### Problem requirements
Scan the entries below and say how many lines contain "textbf". Write only the number.
---------- Data supplied
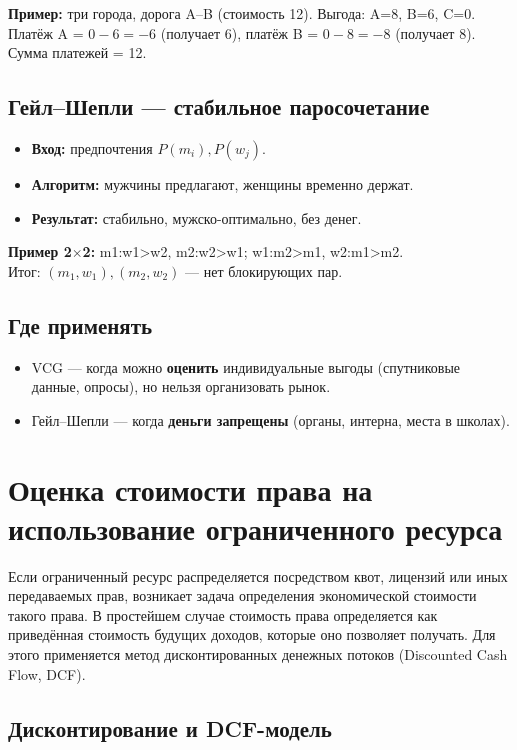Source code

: \documentclass[12pt]{article}
\begin{document}
\textbf{Пример:} три города, дорога A--B (стоимость 12). Выгода: A=8, B=6, C=0.
Платёж A = $0-6=-6$ (получает 6), платёж B = $0-8=-8$ (получает 8). Сумма платежей = 12.

\subsection{Гейл--Шепли — стабильное паросочетание}
\begin{itemize}
\item \textbf{Вход:} предпочтения $P(m_i), P(w_j)$.
\item \textbf{Алгоритм:} мужчины предлагают, женщины временно держат.
\item \textbf{Результат:} стабильно, мужско-оптимально, без денег.
\end{itemize}

\textbf{Пример 2$\times$2:} m1:w1>w2, m2:w2>w1; w1:m2>m1, w2:m1>m2. \\
Итог: $(m_1,w_1),(m_2,w_2)$ — нет блокирующих пар.

\subsection{Где применять}
\begin{itemize}
\item VCG — когда можно \textbf{оценить} индивидуальные выгоды (спутниковые данные, опросы), но нельзя организовать рынок.
\item Гейл--Шепли — когда \textbf{деньги запрещены} (органы, интерна, места в школах).
\end{itemize}

\section{Оценка стоимости права на использование ограниченного ресурса}

Если ограниченный ресурс распределяется посредством квот, лицензий или иных передаваемых прав, возникает задача определения экономической стоимости такого права. В простейшем случае стоимость права определяется как приведённая стоимость будущих доходов, которые оно позволяет получать. Для этого применяется метод дисконтированных денежных потоков (Discounted Cash Flow, DCF).

\subsection{Дисконтирование и DCF-модель}
\end{document}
--------------------
### Solved problem
7